Data to process:

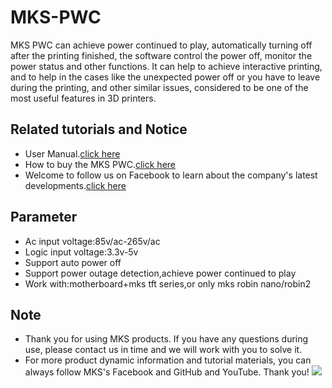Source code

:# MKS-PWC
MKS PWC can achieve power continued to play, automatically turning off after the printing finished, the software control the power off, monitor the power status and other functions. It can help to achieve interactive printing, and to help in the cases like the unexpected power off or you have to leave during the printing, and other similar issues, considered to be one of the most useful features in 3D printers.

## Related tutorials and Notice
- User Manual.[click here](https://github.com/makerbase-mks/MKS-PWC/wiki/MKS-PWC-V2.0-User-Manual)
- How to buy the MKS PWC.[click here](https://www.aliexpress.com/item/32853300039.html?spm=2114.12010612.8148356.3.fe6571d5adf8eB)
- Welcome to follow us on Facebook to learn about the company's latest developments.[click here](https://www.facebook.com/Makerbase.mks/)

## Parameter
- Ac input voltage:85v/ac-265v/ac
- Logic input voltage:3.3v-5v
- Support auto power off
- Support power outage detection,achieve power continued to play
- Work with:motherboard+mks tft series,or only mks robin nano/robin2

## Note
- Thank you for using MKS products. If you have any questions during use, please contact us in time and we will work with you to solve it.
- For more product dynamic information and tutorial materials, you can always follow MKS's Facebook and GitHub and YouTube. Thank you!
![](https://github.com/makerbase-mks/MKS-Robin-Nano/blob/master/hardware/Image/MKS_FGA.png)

...

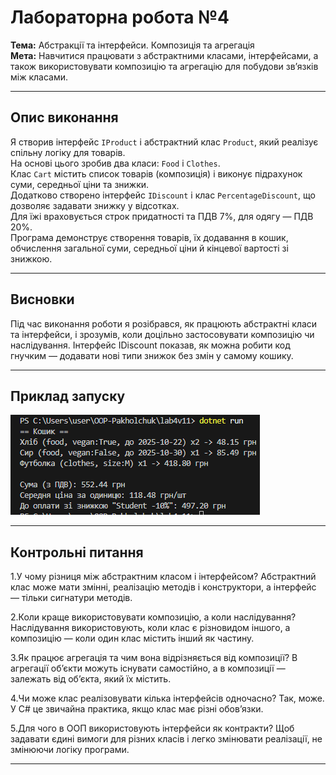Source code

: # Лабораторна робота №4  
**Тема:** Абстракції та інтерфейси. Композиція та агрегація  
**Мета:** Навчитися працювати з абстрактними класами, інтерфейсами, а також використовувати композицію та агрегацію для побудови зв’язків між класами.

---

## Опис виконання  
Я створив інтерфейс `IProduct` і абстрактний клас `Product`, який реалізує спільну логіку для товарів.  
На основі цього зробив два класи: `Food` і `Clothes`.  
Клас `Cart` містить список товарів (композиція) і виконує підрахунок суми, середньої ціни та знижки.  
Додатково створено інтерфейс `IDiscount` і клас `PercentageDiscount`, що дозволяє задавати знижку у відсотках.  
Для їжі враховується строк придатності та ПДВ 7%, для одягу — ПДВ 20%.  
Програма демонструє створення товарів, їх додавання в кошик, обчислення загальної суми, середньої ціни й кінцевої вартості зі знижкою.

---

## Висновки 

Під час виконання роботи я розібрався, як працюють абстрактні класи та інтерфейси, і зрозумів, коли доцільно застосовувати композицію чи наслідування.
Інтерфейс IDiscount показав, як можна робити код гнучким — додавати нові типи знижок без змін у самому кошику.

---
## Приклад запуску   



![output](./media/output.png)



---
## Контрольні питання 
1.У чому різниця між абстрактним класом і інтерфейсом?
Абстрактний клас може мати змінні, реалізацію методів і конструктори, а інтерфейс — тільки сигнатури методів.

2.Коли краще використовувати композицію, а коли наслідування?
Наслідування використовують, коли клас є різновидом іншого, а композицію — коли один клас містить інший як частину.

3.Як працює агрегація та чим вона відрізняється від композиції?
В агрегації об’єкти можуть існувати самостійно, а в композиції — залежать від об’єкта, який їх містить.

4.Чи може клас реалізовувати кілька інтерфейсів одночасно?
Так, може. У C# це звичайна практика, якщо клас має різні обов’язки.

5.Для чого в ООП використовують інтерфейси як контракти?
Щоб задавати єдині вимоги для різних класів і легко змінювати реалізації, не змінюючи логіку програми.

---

--

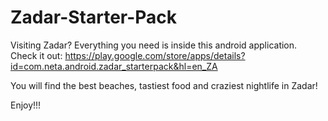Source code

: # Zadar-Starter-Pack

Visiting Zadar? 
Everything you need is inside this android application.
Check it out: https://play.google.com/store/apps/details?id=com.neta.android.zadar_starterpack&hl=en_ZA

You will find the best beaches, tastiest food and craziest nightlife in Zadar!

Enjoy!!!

Task requirements: Out of the data above, set down the lines from the one with "3.Як працює агрегація" to the one with "Так, може. У", both included, exactly as written and with no additions.

Answer space:
3.Як працює агрегація та чим вона відрізняється від композиції?
В агрегації об’єкти можуть існувати самостійно, а в композиції — залежать від об’єкта, який їх містить.

4.Чи може клас реалізовувати кілька інтерфейсів одночасно?
Так, може. У C# це звичайна практика, якщо клас має різні обов’язки.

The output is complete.